Many studies have documented an association between parental psychopathology or psychological symptoms and child behavior problems. In general, these studies suggest that children of parents who experience psychological distress may show a number of difficulties including greater internalizing and externalizing problems (e.g., Rutter & Quinton, 1984; Zahn-Waxler et al., 1988), social incompetence (Hammen et al., 1987), and academic difficulties (Weissman et al., 1987). Evidence for increased risk of behavior problems in children reared by caregivers with substance dependence is accumulating (e.g., Johnson & Leff, 1999; Obot, Wagner, & Anthony, 2001; Stanger et al., 1999). Additionally, other studies have shown an association between continued maternal drug use and child behavior in cocaine-exposed children (Chasnoff et al., 1998; Griffith et al., 1994).

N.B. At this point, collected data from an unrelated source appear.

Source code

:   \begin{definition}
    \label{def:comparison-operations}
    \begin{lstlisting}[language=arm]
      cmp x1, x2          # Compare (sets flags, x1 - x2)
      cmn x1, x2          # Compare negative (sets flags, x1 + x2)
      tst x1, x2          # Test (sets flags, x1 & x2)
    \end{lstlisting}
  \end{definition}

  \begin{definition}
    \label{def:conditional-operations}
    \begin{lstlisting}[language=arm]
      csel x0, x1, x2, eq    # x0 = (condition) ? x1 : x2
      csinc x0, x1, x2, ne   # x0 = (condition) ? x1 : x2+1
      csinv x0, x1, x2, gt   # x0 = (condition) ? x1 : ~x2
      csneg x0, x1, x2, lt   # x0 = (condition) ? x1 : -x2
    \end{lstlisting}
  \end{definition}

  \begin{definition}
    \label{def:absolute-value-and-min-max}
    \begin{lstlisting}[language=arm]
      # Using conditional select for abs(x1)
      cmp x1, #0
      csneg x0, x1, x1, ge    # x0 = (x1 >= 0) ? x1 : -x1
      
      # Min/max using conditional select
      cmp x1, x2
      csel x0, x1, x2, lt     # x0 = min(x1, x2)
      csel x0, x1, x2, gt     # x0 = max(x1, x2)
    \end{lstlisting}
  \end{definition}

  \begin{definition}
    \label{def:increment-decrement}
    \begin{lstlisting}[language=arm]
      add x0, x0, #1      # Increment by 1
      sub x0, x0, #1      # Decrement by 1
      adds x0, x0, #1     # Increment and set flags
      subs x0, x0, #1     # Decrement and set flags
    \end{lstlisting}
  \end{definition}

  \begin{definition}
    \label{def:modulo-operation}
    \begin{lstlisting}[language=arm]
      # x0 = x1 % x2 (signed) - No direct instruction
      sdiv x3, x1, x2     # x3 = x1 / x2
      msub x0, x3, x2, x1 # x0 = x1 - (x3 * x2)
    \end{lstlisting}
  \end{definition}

Findings from this study suggest that the influence of ongoing maternal drug use on child behavior should be interpreted within the context of maternal psychological functioning. When maternal drug use and psychological difficulties coexist, it may be difficult to ascertain their relative influence on child behavioral functioning. In this study, self-reported drug use and psychological symptoms were modestly correlated, and both were related to child behavior. When considered together in statistical models, however, the relationship between recent maternal drug use and child behavior was somewhat dampened. The co-occurrence of maternal drug use and psychological distress may further compromise overall behavioral health and parenting behavior. Accordingly, drug-using mothers who also suffer from psychological distress may have a more negative influence on child behavior than drug-using mothers not experiencing psychological distress. This would explain the attenuated relationship observed between recent maternal drug use and child behavior, once maternal psychological functioning was included in the statistical model.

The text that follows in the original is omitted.